Belgium Wants in on European Block List
BRUGES, BELGIUM — Belgium has joined a growing list of European nations that intend to maintain secret lists of websites blocked from internet users in their countries.The move is not entirely popular with rank-and-file Belgians, many of whom fear creating an official list would put too much power in the hands of the federal police.
Under current proposals, the Federal Computer Crime Unit, a special division of the Belgian police, would be tasked with composing a national blacklist of sites blocked for reasons some watchdog groups said could be vague, capricious or the result of knee-jerk reactions to public or political opinion. Currently under consideration for inclusion on the blacklist are sites suspected of distributing child pornography, as well hate and racism websites and sites suspected of engaging in fraud.
Belgians, like many residents of the U.K. and Germany — both of which are in the process of implementing federally sanctioned blacklists — are worried about overzealous government censorship of the internet.

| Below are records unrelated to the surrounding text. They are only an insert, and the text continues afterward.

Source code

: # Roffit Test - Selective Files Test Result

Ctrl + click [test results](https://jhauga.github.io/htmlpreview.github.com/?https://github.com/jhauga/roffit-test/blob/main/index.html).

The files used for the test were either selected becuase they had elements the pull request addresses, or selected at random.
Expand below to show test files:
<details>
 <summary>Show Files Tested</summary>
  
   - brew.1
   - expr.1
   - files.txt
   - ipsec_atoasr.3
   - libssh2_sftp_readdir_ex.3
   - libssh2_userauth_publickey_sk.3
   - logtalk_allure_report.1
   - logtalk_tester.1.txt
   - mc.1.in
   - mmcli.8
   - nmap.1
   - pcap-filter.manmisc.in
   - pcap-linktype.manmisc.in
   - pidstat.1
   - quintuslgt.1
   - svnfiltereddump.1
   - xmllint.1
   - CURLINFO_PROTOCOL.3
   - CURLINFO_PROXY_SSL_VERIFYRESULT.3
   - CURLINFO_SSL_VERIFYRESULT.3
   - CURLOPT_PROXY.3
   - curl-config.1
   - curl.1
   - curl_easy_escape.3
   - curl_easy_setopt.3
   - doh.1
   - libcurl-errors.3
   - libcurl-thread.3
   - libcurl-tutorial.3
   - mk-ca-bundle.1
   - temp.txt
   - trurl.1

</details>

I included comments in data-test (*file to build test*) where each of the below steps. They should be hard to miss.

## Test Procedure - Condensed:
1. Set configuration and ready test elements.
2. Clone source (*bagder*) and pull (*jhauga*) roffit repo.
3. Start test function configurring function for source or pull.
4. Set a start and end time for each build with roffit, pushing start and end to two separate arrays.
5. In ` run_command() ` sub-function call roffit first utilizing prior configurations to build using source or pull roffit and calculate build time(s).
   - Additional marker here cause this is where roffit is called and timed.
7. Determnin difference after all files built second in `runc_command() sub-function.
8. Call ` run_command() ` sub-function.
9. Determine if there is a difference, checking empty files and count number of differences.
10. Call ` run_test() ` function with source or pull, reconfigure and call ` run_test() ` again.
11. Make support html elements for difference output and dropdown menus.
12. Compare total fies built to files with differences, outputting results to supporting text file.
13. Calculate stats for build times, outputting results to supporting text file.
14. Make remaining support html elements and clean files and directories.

That, coupled with a lack of judicial due process under which websites might challenge their blacklisting, is a recipe for disaster, critics claim.
“The decision to block websites must remain under exclusive authority of the judicial branch,” a representative of the Flemish League for Human Rights said in a prepared statement. “It is unacceptable that the police get a wild card to block certain websites at will.”
Romania, Denmark, Czechoslovakia and Finland already employ internet blacklists. The U.K. also blacklists sites through a non-governmental agency, the Internet Watch Foundation, that maintains close ties with law enforcement.